WORK REQUEST >> From the first line of the listing, copy each line exactly until you have included the line with "1) Metal-Oxid-Lösungen (MOX)"; leave out the pictures.

EXERCISE DATA >>
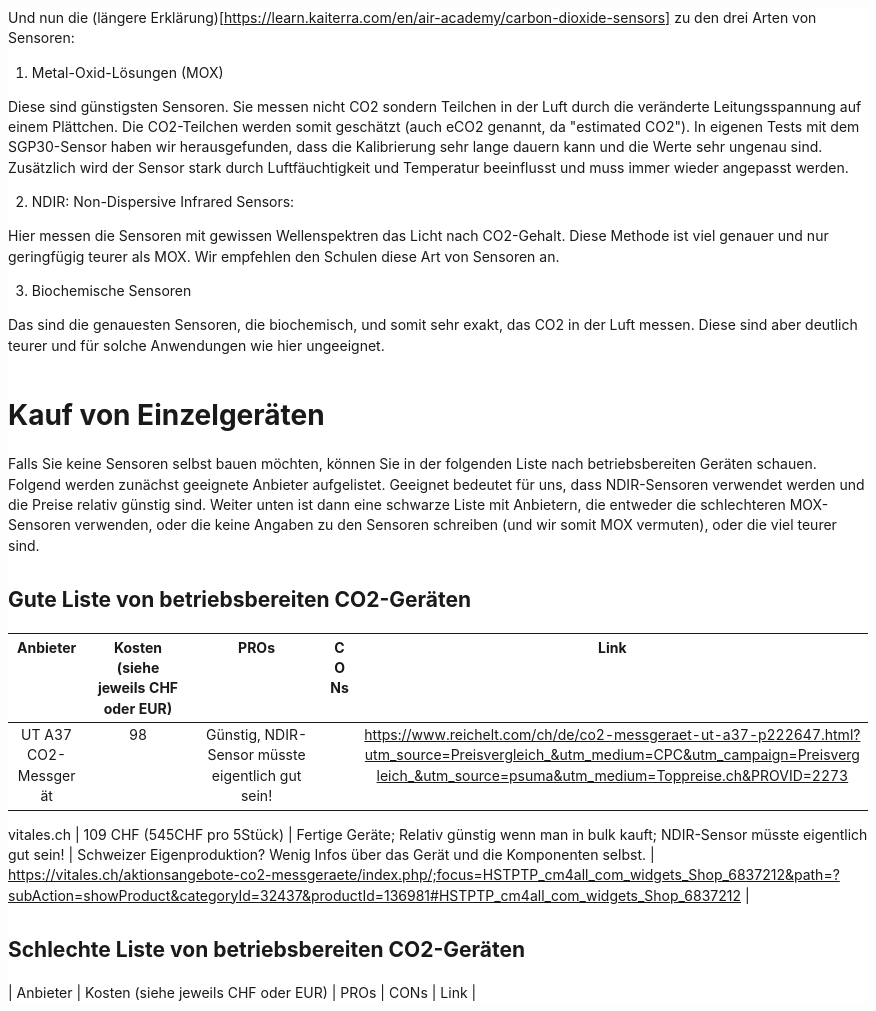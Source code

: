 Und nun die (längere Erklärung)[https://learn.kaiterra.com/en/air-academy/carbon-dioxide-sensors] zu den drei Arten von Sensoren:

1) Metal-Oxid-Lösungen (MOX)

Diese sind günstigsten Sensoren. Sie messen nicht CO2 sondern Teilchen in der Luft durch die veränderte Leitungsspannung auf einem Plättchen. Die CO2-Teilchen werden somit geschätzt (auch eCO2 genannt, da "estimated CO2"). In eigenen Tests mit dem SGP30-Sensor haben wir herausgefunden, dass die Kalibrierung sehr lange dauern kann und die Werte sehr ungenau sind. Zusätzlich wird der Sensor stark durch Luftfäuchtigkeit und Temperatur beeinflusst und muss immer wieder angepasst werden.


2) NDIR: Non-Dispersive Infrared Sensors:

Hier messen die Sensoren mit gewissen Wellenspektren das Licht nach CO2-Gehalt. Diese Methode ist viel genauer und nur geringfügig teurer als MOX. Wir empfehlen den Schulen diese Art von Sensoren an.


3) Biochemische Sensoren

Das sind die genauesten Sensoren, die biochemisch, und somit sehr exakt, das CO2 in der Luft messen. Diese sind aber deutlich teurer und für solche Anwendungen wie hier ungeeignet.

  
# Kauf von Einzelgeräten
  
Falls Sie keine Sensoren selbst bauen möchten, können Sie in der folgenden Liste nach betriebsbereiten Geräten schauen. Folgend werden zunächst geeignete Anbieter aufgelistet. Geeignet bedeutet für uns, dass NDIR-Sensoren verwendet werden und die Preise relativ günstig sind. Weiter unten ist dann eine schwarze Liste mit Anbietern, die entweder die schlechteren MOX-Sensoren verwenden, oder die keine Angaben zu den Sensoren schreiben (und wir somit MOX vermuten), oder die viel teurer sind.

## Gute Liste von betriebsbereiten CO2-Geräten

|                              Anbieter                              | Kosten (siehe jeweils CHF oder EUR) |                                               PROs                                              |                                             CONs                                             |                                                                                                                                                                                                             Link                                                                                                                                                                                                            |
|:------------------------------------------------------------------:|:-----------------------------------:|:-----------------------------------------------------------------------------------------------:|:--------------------------------------------------------------------------------------------:|:---------------------------------------------------------------------------------------------------------------------------------------------------------------------------------------------------------------------------------------------------------------------------------------------------------------------------------------------------------------------------------------------------------------------------:|    
| UT A37 CO2-Messgerät                                               | 98                                  | Günstig, NDIR-Sensor müsste eigentlich gut sein!                                                |                                                                                              | https://www.reichelt.com/ch/de/co2-messgeraet-ut-a37-p222647.html?utm_source=Preisvergleich_&utm_medium=CPC&utm_campaign=Preisvergleich_&utm_source=psuma&utm_medium=Toppreise.ch&PROVID=2273                                                                                                                                                                                                                               |

 vitales.ch                                                         | 109 CHF (545CHF pro 5Stück)         | Fertige Geräte; Relativ günstig wenn man in bulk kauft; NDIR-Sensor müsste eigentlich gut sein! | Schweizer Eigenproduktion? Wenig Infos über das Gerät und die Komponenten selbst.            | https://vitales.ch/aktionsangebote-co2-messgeraete/index.php/;focus=HSTPTP_cm4all_com_widgets_Shop_6837212&path=?subAction=showProduct&categoryId=32437&productId=136981#HSTPTP_cm4all_com_widgets_Shop_6837212                                                                                                                                                                                                             |


## Schlechte Liste von betriebsbereiten CO2-Geräten

|                              Anbieter                              | Kosten (siehe jeweils CHF oder EUR) |                                               PROs                                              |                                             CONs                                             |                                                                                                                                                                                                             Link                                                                                                                                                                                                            |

SOLUTION TO THIS TASK >>
Source code

: Und nun die (längere Erklärung)[https://learn.kaiterra.com/en/air-academy/carbon-dioxide-sensors] zu den drei Arten von Sensoren:

1) Metal-Oxid-Lösungen (MOX)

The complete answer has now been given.